Data-Driven Control for Local Stabilization of Neural Networks Subject to Input Saturation: A Memory-Type Event-Triggered Method

• Published in: IEEE transactions on cybernetics Vol. PP; pp. 1 - 11
• Main Authors: Ni, Yanyan, Huang, Xia, Wang, Zhen, Shen, Hao
• Format: Journal Article
• Language: English
• Published: United States IEEE 22.09.2025
• Subjects: Asymptotic stability; Data-driven control; ERA; Event detection; Linear systems; Lyapunov methods; Mathematical models; memory-type event-triggered mechanism (EM); Micromechanical devices; MLF; Neurons; Optimization; Particle swarm optimization; PSO algorithm; State feedback
• ISSN: 2168-2267; 2168-2275; 2168-2275
• DOI: 10.1109/TCYB.2025.3608051

This article presents a data-driven control method to address the local asymptotic stabilization problem of discrete-time neural networks (DNNs) under input saturation. To reduce communication load, a memory-type EM (MEM) is first designed to mitigate the superfluous triggers. Then, a memory-dependent Lyapunov function (MLF) is constructed to accommodate the memory term introduced by the MEM. Based on the designed MEM, the MLF and two data-based system representations, a data-based stabilization criterion is developed, and an estimated region of attraction (ERA) is determined.
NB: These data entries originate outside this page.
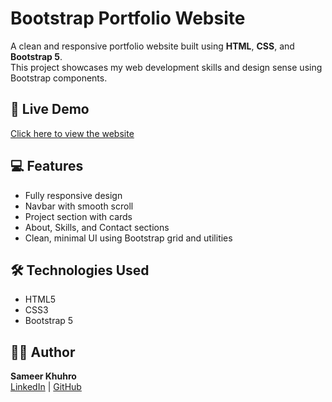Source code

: # Bootstrap Portfolio Website

A clean and responsive portfolio website built using **HTML**, **CSS**, and **Bootstrap 5**.  
This project showcases my web development skills and design sense using Bootstrap components.

## 🚀 Live Demo

[Click here to view the website](https://sameerkhuhro.github.io/bootstrap-portfolio)

## 💻 Features

- Fully responsive design
- Navbar with smooth scroll
- Project section with cards
- About, Skills, and Contact sections
- Clean, minimal UI using Bootstrap grid and utilities


## 🛠️ Technologies Used

- HTML5
- CSS3
- Bootstrap 5





## 🙋‍♂️ Author

**Sameer Khuhro**  
[LinkedIn](https://www.linkedin.com/in/sameer-khuhro-1693b52b1) | [GitHub](https://github.com/sameerkhuhro)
Simultaneously, the feedback gain and the trigger matrix are co-designed to guarantee the local stability of the closed-loop system. A notable feature of the proposed approach is that the proposed stabilization criteria rely solely on accessible data, without necessitating full knowledge of the system matrices. It makes the approach well-suited for practical applications where precise modeling is difficult or infeasible. Furthermore, a hybrid optimization scheme combining the linear objective minimization method and the particle swarm optimization (PSO) algorithm is presented to maximize the size of the ERA. Finally, two numerical simulations are given to validate the effectiveness of the proposed optimization algorithm, illustrate the influence of data size, and demonstrate the advantages of the designed MEM in stabilizing DNNs.